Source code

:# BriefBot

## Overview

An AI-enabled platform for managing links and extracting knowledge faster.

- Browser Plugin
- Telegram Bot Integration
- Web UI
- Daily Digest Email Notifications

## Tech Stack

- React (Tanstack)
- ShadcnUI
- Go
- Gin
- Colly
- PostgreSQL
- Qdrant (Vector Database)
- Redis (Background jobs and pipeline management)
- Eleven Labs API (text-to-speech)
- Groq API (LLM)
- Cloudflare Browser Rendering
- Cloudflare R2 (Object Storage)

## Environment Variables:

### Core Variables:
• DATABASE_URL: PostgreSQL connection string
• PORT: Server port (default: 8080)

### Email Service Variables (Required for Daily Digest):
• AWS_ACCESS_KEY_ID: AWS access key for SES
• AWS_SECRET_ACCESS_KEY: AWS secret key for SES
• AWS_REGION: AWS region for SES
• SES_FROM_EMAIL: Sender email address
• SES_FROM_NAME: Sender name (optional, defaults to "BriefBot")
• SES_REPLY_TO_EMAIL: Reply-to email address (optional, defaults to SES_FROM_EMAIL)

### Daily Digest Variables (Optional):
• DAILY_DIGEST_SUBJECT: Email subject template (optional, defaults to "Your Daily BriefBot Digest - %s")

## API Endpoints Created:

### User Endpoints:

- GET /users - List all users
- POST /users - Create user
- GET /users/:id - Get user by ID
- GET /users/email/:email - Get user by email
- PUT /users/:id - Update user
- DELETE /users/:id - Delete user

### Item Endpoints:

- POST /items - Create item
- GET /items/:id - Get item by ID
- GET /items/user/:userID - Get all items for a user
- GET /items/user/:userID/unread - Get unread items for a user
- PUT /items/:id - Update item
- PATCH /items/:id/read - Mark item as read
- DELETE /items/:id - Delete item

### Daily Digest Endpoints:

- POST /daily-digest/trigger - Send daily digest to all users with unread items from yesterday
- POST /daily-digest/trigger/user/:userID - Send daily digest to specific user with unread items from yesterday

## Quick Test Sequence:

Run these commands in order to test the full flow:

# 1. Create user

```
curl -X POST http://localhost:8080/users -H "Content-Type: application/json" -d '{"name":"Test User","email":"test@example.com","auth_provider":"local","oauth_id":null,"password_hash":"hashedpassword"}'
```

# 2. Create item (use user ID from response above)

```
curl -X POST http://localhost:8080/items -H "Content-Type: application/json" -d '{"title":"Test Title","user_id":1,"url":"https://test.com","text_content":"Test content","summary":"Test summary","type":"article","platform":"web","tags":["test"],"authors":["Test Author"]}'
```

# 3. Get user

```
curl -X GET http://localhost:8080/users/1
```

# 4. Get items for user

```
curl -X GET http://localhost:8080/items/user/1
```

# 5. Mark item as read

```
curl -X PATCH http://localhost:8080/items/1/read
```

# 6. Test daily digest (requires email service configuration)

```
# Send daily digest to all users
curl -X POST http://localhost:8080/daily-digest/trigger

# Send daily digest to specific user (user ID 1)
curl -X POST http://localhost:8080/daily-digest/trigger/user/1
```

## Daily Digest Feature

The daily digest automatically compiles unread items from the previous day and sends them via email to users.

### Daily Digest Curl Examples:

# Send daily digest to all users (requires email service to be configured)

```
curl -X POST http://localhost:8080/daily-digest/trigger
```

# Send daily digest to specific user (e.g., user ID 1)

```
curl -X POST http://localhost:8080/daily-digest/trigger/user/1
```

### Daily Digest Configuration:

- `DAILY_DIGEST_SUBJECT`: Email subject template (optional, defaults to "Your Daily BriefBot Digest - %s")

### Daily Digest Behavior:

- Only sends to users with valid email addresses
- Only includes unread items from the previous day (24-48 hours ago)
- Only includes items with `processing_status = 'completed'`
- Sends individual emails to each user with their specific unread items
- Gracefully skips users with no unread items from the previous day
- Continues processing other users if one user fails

━━━━━━━━━━━━━━━━

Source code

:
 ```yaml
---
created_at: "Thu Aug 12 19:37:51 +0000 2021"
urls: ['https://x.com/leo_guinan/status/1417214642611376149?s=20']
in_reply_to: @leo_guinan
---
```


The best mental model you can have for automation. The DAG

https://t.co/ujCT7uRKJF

━━━━━━━━━━━━━━━━

Copy out all lines above holding "PostgreSQL".

▸ **FINAL ANSWER**:
- PostgreSQL
• DATABASE_URL: PostgreSQL connection string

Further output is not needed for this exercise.